• _Problem details_: Please set down exactly the lines of the listing below from the line containing "### Battery Consumption" through the line containing "- [ ] Works on 4G/5G", both lines included, leaving out all other lines.

• _Materials provided_:
========
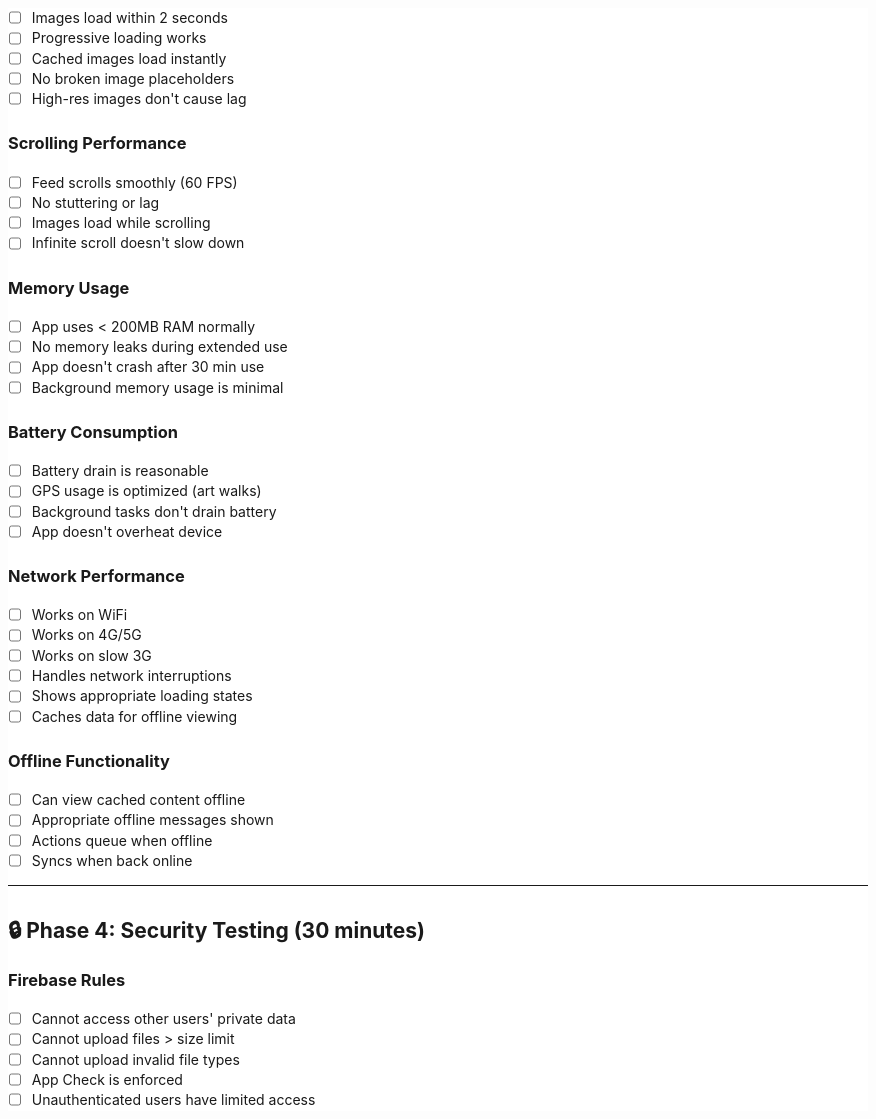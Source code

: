- [ ] Images load within 2 seconds
- [ ] Progressive loading works
- [ ] Cached images load instantly
- [ ] No broken image placeholders
- [ ] High-res images don't cause lag

### Scrolling Performance

- [ ] Feed scrolls smoothly (60 FPS)
- [ ] No stuttering or lag
- [ ] Images load while scrolling
- [ ] Infinite scroll doesn't slow down

### Memory Usage

- [ ] App uses < 200MB RAM normally
- [ ] No memory leaks during extended use
- [ ] App doesn't crash after 30 min use
- [ ] Background memory usage is minimal

### Battery Consumption

- [ ] Battery drain is reasonable
- [ ] GPS usage is optimized (art walks)
- [ ] Background tasks don't drain battery
- [ ] App doesn't overheat device

### Network Performance

- [ ] Works on WiFi
- [ ] Works on 4G/5G
- [ ] Works on slow 3G
- [ ] Handles network interruptions
- [ ] Shows appropriate loading states
- [ ] Caches data for offline viewing

### Offline Functionality

- [ ] Can view cached content offline
- [ ] Appropriate offline messages shown
- [ ] Actions queue when offline
- [ ] Syncs when back online

---

## 🔒 Phase 4: Security Testing (30 minutes)

### Firebase Rules

- [ ] Cannot access other users' private data
- [ ] Cannot upload files > size limit
- [ ] Cannot upload invalid file types
- [ ] App Check is enforced
- [ ] Unauthenticated users have limited access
========
• _Result of this exercise_:
### Battery Consumption

- [ ] Battery drain is reasonable
- [ ] GPS usage is optimized (art walks)
- [ ] Background tasks don't drain battery
- [ ] App doesn't overheat device

### Network Performance

- [ ] Works on WiFi
- [ ] Works on 4G/5G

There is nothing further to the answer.